_ABOUT THIS EXERCISE:_
Below are several entries. Transcribe exactly those lines that fall from the one with "Using Bayes rule" through the one with "The performance of", end lines included.

_DATA RECORDS:_
*-*-*
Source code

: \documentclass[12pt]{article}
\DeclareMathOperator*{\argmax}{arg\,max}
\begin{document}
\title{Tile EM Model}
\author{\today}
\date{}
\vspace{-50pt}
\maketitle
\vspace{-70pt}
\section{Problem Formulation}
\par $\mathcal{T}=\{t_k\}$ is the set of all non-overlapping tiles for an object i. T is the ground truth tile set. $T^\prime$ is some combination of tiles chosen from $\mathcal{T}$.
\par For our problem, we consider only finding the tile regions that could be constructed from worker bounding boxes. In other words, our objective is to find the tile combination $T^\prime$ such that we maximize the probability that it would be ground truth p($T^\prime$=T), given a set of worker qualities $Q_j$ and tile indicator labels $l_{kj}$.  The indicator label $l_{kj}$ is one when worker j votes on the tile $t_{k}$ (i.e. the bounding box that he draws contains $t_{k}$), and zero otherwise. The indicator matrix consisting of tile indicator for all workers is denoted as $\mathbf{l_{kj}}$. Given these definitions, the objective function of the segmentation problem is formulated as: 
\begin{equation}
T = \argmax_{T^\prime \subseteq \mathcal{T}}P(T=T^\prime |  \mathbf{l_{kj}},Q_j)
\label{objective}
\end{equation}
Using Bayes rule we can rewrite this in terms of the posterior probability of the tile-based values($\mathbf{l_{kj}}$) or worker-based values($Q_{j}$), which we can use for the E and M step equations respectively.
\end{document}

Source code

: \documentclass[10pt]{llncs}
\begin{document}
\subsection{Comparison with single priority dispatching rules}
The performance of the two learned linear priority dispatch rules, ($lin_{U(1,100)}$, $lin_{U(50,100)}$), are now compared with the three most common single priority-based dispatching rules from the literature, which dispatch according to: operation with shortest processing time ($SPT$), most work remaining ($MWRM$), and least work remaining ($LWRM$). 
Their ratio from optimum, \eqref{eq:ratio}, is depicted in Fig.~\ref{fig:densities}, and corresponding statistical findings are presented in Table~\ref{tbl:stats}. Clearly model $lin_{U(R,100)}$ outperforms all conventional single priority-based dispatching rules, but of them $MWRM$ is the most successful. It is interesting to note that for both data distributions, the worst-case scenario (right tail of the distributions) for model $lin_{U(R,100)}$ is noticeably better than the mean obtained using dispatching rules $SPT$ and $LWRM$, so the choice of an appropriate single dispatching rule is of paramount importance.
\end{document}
*-*-*
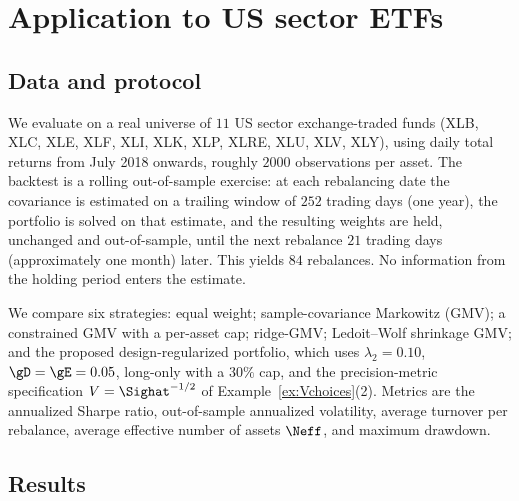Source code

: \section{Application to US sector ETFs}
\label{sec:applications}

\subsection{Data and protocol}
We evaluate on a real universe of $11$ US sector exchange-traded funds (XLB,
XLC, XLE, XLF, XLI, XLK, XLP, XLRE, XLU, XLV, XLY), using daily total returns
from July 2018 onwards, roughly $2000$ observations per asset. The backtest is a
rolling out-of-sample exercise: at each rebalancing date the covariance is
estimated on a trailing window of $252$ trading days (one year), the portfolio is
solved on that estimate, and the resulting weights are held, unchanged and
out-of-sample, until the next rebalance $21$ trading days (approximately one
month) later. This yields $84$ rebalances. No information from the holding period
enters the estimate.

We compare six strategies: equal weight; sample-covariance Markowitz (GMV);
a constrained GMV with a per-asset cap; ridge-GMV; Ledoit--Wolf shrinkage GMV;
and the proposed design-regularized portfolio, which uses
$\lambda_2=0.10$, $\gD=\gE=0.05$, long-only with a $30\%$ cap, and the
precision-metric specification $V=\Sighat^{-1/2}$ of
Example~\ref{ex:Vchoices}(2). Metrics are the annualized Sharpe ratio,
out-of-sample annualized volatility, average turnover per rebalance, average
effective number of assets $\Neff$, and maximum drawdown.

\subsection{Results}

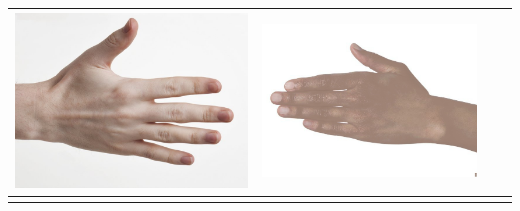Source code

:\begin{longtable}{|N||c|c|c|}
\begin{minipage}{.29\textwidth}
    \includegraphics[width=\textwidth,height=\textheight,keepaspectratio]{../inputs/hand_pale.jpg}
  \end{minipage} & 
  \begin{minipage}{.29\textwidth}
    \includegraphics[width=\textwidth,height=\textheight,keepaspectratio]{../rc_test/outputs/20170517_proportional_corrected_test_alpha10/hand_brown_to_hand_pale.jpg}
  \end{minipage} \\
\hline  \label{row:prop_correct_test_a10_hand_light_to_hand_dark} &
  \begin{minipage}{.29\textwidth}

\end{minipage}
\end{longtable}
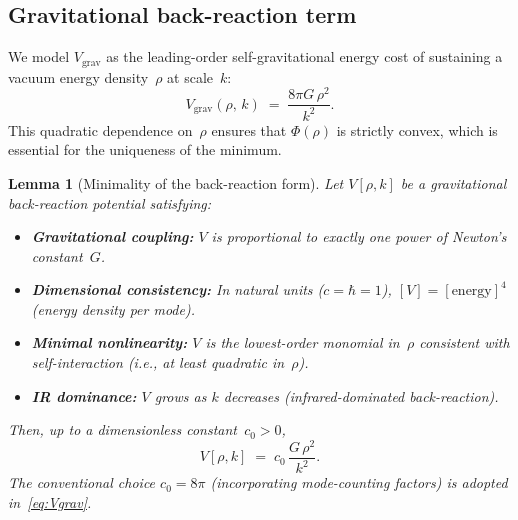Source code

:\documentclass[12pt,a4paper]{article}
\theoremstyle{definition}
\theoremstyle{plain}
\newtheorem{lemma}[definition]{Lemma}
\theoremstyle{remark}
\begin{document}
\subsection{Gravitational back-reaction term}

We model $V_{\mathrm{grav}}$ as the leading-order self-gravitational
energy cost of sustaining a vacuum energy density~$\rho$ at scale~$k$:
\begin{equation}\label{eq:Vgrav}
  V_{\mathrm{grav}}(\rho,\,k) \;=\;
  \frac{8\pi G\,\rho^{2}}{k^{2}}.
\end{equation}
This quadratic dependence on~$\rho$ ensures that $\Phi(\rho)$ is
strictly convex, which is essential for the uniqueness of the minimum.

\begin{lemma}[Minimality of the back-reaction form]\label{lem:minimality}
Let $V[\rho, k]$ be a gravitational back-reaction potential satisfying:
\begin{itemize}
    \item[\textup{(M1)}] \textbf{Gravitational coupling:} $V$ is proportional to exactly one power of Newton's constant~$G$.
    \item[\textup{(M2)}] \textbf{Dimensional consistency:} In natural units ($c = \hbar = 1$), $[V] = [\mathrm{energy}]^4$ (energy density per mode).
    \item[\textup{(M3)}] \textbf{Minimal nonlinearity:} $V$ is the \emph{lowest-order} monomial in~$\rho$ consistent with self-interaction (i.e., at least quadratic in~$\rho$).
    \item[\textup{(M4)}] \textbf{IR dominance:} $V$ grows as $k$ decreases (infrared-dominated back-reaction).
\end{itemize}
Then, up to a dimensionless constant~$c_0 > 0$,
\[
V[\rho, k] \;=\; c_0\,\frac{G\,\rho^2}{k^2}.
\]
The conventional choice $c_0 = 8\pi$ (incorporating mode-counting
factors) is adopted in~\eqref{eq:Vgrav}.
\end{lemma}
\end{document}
*-*-*
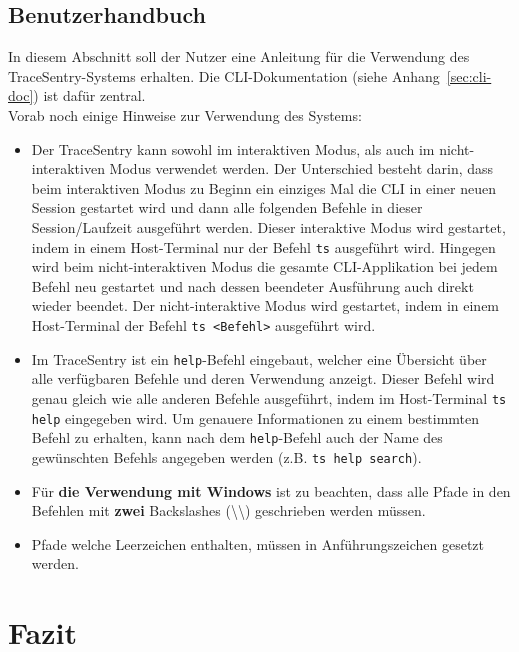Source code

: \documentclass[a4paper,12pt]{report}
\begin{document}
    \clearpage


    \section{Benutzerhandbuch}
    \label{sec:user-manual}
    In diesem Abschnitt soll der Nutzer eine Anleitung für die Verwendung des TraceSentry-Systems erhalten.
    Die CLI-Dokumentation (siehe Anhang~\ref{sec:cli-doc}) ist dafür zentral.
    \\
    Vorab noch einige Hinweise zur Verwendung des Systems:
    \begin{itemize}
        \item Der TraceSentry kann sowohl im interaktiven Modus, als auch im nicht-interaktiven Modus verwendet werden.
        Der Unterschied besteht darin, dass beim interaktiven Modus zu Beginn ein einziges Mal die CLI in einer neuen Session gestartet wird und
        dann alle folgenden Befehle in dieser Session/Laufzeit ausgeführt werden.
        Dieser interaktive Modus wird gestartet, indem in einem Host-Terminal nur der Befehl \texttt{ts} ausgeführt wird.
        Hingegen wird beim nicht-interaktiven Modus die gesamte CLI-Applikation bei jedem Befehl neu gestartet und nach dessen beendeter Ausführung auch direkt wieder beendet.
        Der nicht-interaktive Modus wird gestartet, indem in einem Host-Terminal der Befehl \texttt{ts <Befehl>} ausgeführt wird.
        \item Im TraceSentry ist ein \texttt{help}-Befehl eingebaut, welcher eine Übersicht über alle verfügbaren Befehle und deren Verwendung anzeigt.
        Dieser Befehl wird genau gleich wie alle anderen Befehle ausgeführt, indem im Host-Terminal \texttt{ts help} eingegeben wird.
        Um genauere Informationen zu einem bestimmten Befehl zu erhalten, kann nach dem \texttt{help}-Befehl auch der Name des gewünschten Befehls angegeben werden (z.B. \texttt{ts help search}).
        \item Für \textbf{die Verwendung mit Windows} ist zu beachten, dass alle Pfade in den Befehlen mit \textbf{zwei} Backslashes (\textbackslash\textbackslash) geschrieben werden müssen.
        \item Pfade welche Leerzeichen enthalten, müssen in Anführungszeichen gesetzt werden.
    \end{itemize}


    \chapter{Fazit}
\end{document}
*-*-*
_REPLY TO THE EXERCISE:_
Using Bayes rule we can rewrite this in terms of the posterior probability of the tile-based values($\mathbf{l_{kj}}$) or worker-based values($Q_{j}$), which we can use for the E and M step equations respectively.
\end{document}

Source code

: \documentclass[10pt]{llncs}
\begin{document}
\subsection{Comparison with single priority dispatching rules}
The performance of the two learned linear priority dispatch rules, ($lin_{U(1,100)}$, $lin_{U(50,100)}$), are now compared with the three most common single priority-based dispatching rules from the literature, which dispatch according to: operation with shortest processing time ($SPT$), most work remaining ($MWRM$), and least work remaining ($LWRM$). 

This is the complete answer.